Case in point: CBS this year. With just three weeks to go until kickoff, the network has sold slightly more than 70 percent of the in-game commercial units. And with a total of 58 spots, the network still has about 16 slots available.
With so much potential revenue and prestige at stake—CBS could take in as much as $140 million on the three-hour game alone, in addition to millions from the six hours of pre-game programming—the three weeks prior to kickoff can generate severe angst for sales teams facing fourth and goal.
One media agency executive described this current Super Bowl selling season: "CBS is definitely in hustle mode, trying to come up with any innovative way possible to move those in-game units."
As the cost of a 30-second spot rises each year, so does the pressure on advertisers to come up with innovative spots that will be talked about and acted upon by the 78 million viewers who tune in. The growing popularity of polls such as USA Today Ad Meter, which have consumers rate the in-game commercials the next day, has become a major factor in the decision-making process of advertisers as to whether or not they should create a spot and run it in the Super Bowl.

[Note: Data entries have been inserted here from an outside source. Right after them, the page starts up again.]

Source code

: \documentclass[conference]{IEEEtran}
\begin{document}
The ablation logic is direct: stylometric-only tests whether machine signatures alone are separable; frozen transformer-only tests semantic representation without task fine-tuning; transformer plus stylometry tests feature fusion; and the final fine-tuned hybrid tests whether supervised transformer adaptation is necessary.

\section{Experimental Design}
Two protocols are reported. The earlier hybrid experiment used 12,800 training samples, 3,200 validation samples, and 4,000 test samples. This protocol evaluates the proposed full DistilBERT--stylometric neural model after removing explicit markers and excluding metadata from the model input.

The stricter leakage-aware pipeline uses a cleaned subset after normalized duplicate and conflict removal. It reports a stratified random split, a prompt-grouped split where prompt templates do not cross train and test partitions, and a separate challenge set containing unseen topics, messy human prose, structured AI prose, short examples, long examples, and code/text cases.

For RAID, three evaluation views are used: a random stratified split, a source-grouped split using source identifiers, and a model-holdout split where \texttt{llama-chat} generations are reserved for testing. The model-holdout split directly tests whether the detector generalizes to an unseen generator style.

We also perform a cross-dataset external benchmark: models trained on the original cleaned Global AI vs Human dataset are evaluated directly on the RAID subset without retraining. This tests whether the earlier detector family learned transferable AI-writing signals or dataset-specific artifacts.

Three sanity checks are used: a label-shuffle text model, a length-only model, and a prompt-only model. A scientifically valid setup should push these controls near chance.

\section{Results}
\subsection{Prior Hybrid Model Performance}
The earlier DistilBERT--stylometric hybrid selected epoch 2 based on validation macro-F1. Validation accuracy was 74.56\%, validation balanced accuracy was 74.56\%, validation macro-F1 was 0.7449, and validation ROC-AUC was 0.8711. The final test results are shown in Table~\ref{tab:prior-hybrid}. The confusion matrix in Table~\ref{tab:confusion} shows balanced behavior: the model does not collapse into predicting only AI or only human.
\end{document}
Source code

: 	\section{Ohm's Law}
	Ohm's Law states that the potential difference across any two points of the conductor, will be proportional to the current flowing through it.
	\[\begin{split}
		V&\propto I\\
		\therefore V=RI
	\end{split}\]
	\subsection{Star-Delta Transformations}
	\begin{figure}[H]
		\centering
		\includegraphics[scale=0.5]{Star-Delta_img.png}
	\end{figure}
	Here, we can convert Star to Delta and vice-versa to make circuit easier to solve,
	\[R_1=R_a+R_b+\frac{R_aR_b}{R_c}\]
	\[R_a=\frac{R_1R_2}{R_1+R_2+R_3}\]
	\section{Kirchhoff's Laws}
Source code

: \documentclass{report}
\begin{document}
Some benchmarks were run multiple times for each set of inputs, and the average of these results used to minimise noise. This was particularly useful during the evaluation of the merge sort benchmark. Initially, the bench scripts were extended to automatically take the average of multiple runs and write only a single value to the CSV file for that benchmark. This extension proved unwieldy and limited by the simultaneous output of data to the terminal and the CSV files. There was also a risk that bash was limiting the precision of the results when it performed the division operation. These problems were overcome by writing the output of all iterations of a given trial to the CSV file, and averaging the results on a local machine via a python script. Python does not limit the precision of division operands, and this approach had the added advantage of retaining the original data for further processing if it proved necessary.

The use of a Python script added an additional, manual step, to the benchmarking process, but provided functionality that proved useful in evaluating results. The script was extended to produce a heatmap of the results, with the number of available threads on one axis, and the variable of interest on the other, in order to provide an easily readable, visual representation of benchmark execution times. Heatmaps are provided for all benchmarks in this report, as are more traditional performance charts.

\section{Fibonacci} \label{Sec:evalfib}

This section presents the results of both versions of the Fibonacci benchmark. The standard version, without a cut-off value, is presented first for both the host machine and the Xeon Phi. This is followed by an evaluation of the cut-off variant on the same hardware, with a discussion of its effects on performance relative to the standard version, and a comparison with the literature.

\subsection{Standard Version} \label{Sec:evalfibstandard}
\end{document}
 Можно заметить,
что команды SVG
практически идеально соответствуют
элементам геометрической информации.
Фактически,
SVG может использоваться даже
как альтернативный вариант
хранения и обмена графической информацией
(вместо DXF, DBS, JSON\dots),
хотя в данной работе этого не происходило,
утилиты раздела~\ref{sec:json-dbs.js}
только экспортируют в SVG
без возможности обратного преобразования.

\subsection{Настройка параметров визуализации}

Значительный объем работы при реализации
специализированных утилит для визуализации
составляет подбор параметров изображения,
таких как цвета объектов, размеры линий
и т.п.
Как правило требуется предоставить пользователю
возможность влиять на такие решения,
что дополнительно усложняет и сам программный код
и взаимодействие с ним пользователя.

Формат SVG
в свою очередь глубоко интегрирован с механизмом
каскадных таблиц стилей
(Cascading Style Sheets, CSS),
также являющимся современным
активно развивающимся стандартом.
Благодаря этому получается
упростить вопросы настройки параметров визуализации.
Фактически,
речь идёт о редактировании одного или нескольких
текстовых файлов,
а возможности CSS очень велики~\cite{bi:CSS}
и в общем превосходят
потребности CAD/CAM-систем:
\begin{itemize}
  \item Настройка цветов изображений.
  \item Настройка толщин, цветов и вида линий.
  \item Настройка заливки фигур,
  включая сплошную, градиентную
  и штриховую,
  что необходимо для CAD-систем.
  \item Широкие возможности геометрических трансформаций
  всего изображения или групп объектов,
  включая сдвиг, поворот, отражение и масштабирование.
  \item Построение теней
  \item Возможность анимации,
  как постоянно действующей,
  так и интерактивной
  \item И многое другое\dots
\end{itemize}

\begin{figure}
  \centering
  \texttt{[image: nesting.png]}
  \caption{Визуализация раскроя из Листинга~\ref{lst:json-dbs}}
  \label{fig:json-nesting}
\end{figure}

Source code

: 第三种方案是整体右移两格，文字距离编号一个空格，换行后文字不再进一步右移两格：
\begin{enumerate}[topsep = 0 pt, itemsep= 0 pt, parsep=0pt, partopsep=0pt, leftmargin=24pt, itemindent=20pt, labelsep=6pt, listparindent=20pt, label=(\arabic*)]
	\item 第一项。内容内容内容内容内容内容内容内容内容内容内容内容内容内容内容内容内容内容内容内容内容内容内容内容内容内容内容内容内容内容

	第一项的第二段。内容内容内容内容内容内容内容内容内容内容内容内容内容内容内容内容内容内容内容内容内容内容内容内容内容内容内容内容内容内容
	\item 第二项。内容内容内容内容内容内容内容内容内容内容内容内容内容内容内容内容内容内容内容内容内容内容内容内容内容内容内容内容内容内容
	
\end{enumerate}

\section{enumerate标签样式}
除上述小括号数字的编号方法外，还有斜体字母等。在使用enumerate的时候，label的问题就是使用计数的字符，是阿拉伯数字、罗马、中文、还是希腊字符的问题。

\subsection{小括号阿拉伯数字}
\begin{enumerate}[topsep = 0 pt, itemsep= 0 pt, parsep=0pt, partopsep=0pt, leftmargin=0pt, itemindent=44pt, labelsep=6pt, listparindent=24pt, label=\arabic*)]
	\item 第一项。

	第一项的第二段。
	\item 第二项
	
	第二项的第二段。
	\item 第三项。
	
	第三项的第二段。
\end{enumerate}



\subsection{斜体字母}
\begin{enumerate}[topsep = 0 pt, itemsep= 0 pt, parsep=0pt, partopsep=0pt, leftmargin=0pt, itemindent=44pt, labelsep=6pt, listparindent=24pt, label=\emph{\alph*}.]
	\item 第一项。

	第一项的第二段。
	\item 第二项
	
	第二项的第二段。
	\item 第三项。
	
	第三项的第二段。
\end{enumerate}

One network sales executive, who has sold past Super Bowls, said the next two weeks are crucial for CBS to get a bulk of the remaining units sold before Feb. 5. "It's OK to go into the week before the game with three or four units left, but it can be a real problem if you have more than that," the exec said.
The closer to game day, the more the ad community is in the driver's seat as far as trying to price down the spots because the network cannot sharply lower prices without running the risk of alienating clients who came in early and paid more.
While the remaining spots are mostly in fourth quarter and early birds most likely are in the first half when the attention level is usually higher, no advertiser, regardless of placement, is going to be happy seeing a straggler get in the game at a deep discount.
"There are always Super Bowl units still available at this point, but this year there seem to be more left than the norm," said one media exec, echoing the viewpoint of many contacted for this story.
But John Bogusz, CBS exec vp, sports sales and marketing, and Tony Taranto, senior vp of NFL sales at CBS, both insist the network is right where it was sellout level-wise when it televised the Super Bowls in '01 and '04.
"It is getting to be a harder sell, and we do wish more advertisers would embrace it for what it is and take advantage of the huge audience it draws," said Bogusz, acknowledging the harder slog to sellout. Added Taranto, "Advertisers should realize that in addition to the in-game units, those ads are going to be replayed all over the Internet in the days and weeks following the game. Awareness levels for those ads rise every year."
But that heightened awareness of the commercials—not the price tag per spot, which this year ranges anywhere from $2 million to $2.6 million depending on pod location and quantity bought—can be the problem, according to media agencies charged with buying Super Bowl spots for clients.
"The decision an advertiser faces is not a price dilemma," said Marc Goldstein, CEO at media agency MindShare. "The reason advertisers may not go in is because of creative issues. No one wants to run an old commercial in the Super Bowl, so you have to go out and spend money to produce a new one. And the advertiser wants to make sure that this commercial does well in all the recall and opinion polls the next day. Many advertisers feel if they do not have a new product to launch, it is not worth the risk."